→ Problem requirements:
For the data below, restate word for word only the lines from the line containing "Application for Scrapping" through the line containing "Open Jupyter Notebook", both ends included.

→ Entries shown:
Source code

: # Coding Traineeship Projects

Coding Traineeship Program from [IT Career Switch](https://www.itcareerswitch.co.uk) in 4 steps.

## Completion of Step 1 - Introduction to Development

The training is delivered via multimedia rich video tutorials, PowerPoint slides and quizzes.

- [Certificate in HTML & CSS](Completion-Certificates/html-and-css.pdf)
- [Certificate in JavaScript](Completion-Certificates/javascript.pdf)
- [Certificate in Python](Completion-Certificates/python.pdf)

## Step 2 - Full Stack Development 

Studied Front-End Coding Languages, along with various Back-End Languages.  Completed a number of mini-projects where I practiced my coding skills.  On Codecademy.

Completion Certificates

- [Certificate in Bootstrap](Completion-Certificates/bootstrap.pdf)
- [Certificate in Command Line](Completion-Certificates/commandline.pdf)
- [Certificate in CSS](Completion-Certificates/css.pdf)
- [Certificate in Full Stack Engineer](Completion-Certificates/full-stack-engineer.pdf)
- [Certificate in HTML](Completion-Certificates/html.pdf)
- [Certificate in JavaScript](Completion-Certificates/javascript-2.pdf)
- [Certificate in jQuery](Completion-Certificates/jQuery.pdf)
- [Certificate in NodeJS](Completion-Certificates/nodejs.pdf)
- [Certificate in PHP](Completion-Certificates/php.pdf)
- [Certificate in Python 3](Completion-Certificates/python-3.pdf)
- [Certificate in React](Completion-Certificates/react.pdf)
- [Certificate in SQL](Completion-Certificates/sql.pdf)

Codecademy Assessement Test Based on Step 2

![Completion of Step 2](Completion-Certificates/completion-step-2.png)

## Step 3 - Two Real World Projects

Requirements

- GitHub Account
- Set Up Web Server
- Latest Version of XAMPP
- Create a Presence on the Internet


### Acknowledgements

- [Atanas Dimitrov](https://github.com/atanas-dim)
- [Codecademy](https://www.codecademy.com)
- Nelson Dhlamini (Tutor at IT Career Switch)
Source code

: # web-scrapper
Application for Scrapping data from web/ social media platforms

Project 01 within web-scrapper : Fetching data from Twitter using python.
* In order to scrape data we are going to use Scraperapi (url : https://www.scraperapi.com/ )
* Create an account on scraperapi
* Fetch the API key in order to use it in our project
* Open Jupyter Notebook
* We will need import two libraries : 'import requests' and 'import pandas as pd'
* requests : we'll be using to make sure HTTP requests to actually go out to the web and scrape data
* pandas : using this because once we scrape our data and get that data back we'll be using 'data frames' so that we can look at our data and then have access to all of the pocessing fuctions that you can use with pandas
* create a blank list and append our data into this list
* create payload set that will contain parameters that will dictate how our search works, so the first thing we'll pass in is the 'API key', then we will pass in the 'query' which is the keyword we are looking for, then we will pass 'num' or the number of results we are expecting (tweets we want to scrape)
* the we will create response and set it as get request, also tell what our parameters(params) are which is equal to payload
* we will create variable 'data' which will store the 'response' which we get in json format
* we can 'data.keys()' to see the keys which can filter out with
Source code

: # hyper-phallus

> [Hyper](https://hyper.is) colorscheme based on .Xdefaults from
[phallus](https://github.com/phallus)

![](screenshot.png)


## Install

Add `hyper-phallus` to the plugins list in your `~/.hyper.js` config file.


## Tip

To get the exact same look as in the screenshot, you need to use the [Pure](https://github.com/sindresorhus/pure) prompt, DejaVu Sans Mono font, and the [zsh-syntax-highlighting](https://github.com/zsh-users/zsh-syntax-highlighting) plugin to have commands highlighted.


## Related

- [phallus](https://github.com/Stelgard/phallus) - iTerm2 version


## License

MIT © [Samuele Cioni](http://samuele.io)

→ Answer section:
Application for Scrapping data from web/ social media platforms

Project 01 within web-scrapper : Fetching data from Twitter using python.
* In order to scrape data we are going to use Scraperapi (url : https://www.scraperapi.com/ )
* Create an account on scraperapi
* Fetch the API key in order to use it in our project
* Open Jupyter Notebook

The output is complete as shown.